Both iconic brands have been part of the Unilever portfolio for almost 100 years, the Dutch Unox brand since 1937 and the Belgium Zwan brand since 1928.
Unilever has been looking to sharpen its food portfolio for long-term growth and scalability, focusing on fewer and bigger brands in categories such as cooking aids, mini meals and condiments.
The meat and soup products of Unox and Zwan have required a distinct supply chain, sourcing model and set of technological and R&D capabilities, making them less scalable within the broader Unilever Foods portfolio.
Unox’s Noodles and Cup-a-Soup products were a good fit for the mini meals category and will remain part of the total Unilever Foods portfolio.
“Unox is a beloved and iconic brand in the Netherlands, and the decision to part with it has not been easy,” said Heiko Schipper, President of Unilever Foods.
“The association with Dutch winter activities, such as the New Year's Dive in Scheveningen and ice-skating events, along with its distinctive orange hat branding and wide range of award-winning advertising campaigns, has cemented Unox’s place in Dutch culture.”
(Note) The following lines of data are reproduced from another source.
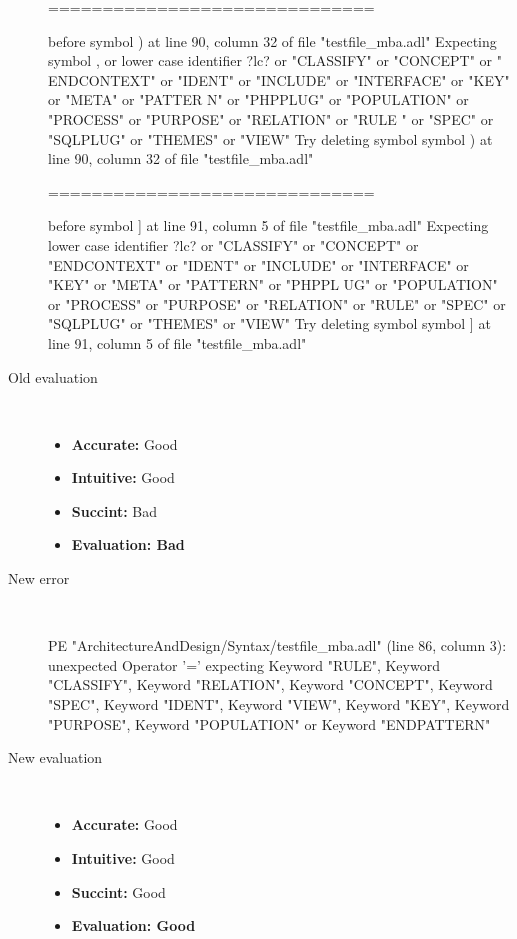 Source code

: \begin{description}
\begin{haskell}
==============================

before symbol ) at line 90, column 32 of file "testfile_mba.adl"
Expecting symbol , or lower case identifier ?lc? or "CLASSIFY" or "CONCEPT" or "
ENDCONTEXT" or "IDENT" or "INCLUDE" or "INTERFACE" or "KEY" or "META" or "PATTER
N" or "PHPPLUG" or "POPULATION" or "PROCESS" or "PURPOSE" or "RELATION" or "RULE
" or "SPEC" or "SQLPLUG" or "THEMES" or "VIEW"
Try deleting symbol symbol ) at line 90, column 32 of file "testfile_mba.adl"

==============================

before symbol ] at line 91, column 5 of file "testfile_mba.adl"
Expecting lower case identifier ?lc? or "CLASSIFY" or "CONCEPT" or "ENDCONTEXT"
or "IDENT" or "INCLUDE" or "INTERFACE" or "KEY" or "META" or "PATTERN" or "PHPPL
UG" or "POPULATION" or "PROCESS" or "PURPOSE" or "RELATION" or "RULE" or "SPEC"
or "SQLPLUG" or "THEMES" or "VIEW"
Try deleting symbol symbol ] at line 91, column 5 of file "testfile_mba.adl"
\end{haskell}
  \item[Old evaluation]~\\
    \begin{itemize}
    \item \textbf{Accurate:} Good
    \item \textbf{Intuitive:} Good
    \item \textbf{Succint:} Bad
    \item \textbf{Evaluation: Bad}
    \end{itemize}
  \item[New error]~\\
\begin{haskell}
PE "ArchitectureAndDesign/Syntax/testfile_mba.adl" (line 86, column 3):
unexpected Operator '='
expecting Keyword "RULE", Keyword "CLASSIFY", Keyword "RELATION", Keyword "CONCEPT", Keyword "SPEC", Keyword "IDENT", Keyword "VIEW", Keyword "KEY", Keyword "PURPOSE", Keyword "POPULATION" or Keyword "ENDPATTERN"\end{haskell}
  \item[New evaluation]~\\
    \begin{itemize}
    \item \textbf{Accurate:} Good
    \item \textbf{Intuitive:} Good
    \item \textbf{Succint:} Good
    \item \textbf{Evaluation: Good
}
    \end{itemize}
  \end{description}

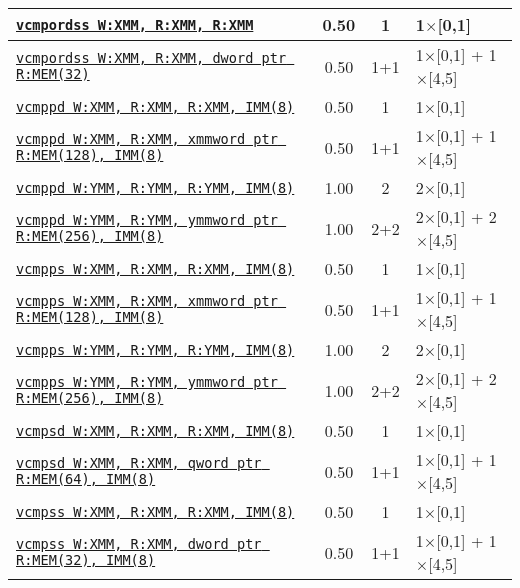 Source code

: \documentclass[a4paper,english,fontsize=9]{scrartcl}
\begin{document}
\begin{longtable}{p{}ccL{.25\textwidth}}
  \midrule
  \texttt{\href{https://felixcloutier.com/x86/CMPSS.html}{vcmpordss W:XMM, R:XMM, R:XMM}} & 0.50 & 1 & 1\(\times\)[0,1] \\
  \midrule
  \texttt{\href{https://felixcloutier.com/x86/CMPSS.html}{vcmpordss W:XMM, R:XMM, dword ptr R:MEM(32)}} & 0.50 & 1+1 & 1\(\times\)[0,1] + 1\(\times\)[4,5] \\
  \midrule
  \texttt{\href{https://felixcloutier.com/x86/CMPPD.html}{vcmppd W:XMM, R:XMM, R:XMM, IMM(8)}} & 0.50 & 1 & 1\(\times\)[0,1] \\
  \midrule
  \texttt{\href{https://felixcloutier.com/x86/CMPPD.html}{vcmppd W:XMM, R:XMM, xmmword ptr R:MEM(128), IMM(8)}} & 0.50 & 1+1 & 1\(\times\)[0,1] + 1\(\times\)[4,5] \\
  \midrule
  \texttt{\href{https://felixcloutier.com/x86/CMPPD.html}{vcmppd W:YMM, R:YMM, R:YMM, IMM(8)}} & 1.00 & 2 & 2\(\times\)[0,1] \\
  \midrule
  \texttt{\href{https://felixcloutier.com/x86/CMPPD.html}{vcmppd W:YMM, R:YMM, ymmword ptr R:MEM(256), IMM(8)}} & 1.00 & 2+2 & 2\(\times\)[0,1] + 2\(\times\)[4,5] \\
  \midrule
  \texttt{\href{https://felixcloutier.com/x86/CMPPS.html}{vcmpps W:XMM, R:XMM, R:XMM, IMM(8)}} & 0.50 & 1 & 1\(\times\)[0,1] \\
  \midrule
  \texttt{\href{https://felixcloutier.com/x86/CMPPS.html}{vcmpps W:XMM, R:XMM, xmmword ptr R:MEM(128), IMM(8)}} & 0.50 & 1+1 & 1\(\times\)[0,1] + 1\(\times\)[4,5] \\
  \midrule
  \texttt{\href{https://felixcloutier.com/x86/CMPPS.html}{vcmpps W:YMM, R:YMM, R:YMM, IMM(8)}} & 1.00 & 2 & 2\(\times\)[0,1] \\
  \midrule
  \texttt{\href{https://felixcloutier.com/x86/CMPPS.html}{vcmpps W:YMM, R:YMM, ymmword ptr R:MEM(256), IMM(8)}} & 1.00 & 2+2 & 2\(\times\)[0,1] + 2\(\times\)[4,5] \\
  \midrule
  \texttt{\href{https://felixcloutier.com/x86/CMPSD.html}{vcmpsd W:XMM, R:XMM, R:XMM, IMM(8)}} & 0.50 & 1 & 1\(\times\)[0,1] \\
  \midrule
  \texttt{\href{https://felixcloutier.com/x86/CMPSD.html}{vcmpsd W:XMM, R:XMM, qword ptr R:MEM(64), IMM(8)}} & 0.50 & 1+1 & 1\(\times\)[0,1] + 1\(\times\)[4,5] \\
  \midrule
  \texttt{\href{https://felixcloutier.com/x86/CMPSS.html}{vcmpss W:XMM, R:XMM, R:XMM, IMM(8)}} & 0.50 & 1 & 1\(\times\)[0,1] \\
  \midrule
  \texttt{\href{https://felixcloutier.com/x86/CMPSS.html}{vcmpss W:XMM, R:XMM, dword ptr R:MEM(32), IMM(8)}} & 0.50 & 1+1 & 1\(\times\)[0,1] + 1\(\times\)[4,5] \\

\end{longtable}
\end{document}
Schipper added that Zwan was a cherished brand in Belgium, associated with comfort and nostalgia and quick and easy meals, making the brand a beloved part of everyday Belgian life.
He was convinced that under Zwanenberg Food Group’s ownership, Unox and Zwan will be able to quickly adapt to trends and remain relevant in this competitive market.
“The Unox and Zwan brands are a wonderful addition to our range. We are a broad food company with strong brands,” said Sjoerd van der Laan, CEO of Zwanenberg Food Group.
“After the acquisition of the Unilever factory in Oss in 2018, the acquisition of the Unox and Zwan brands is a great addition that fits in perfectly with our ambitions.”
The deal included the production of soup-in-pouch in the factory in Poznan. The binding offer was subject to closing conditions, regulatory requirements, and consultation processes.
“We expect to complete the deal within 2025. The deal is subject to usual closing conditions, regulatory requirements, and consultation processes. Financial terms of the binding offer are undisclosed.”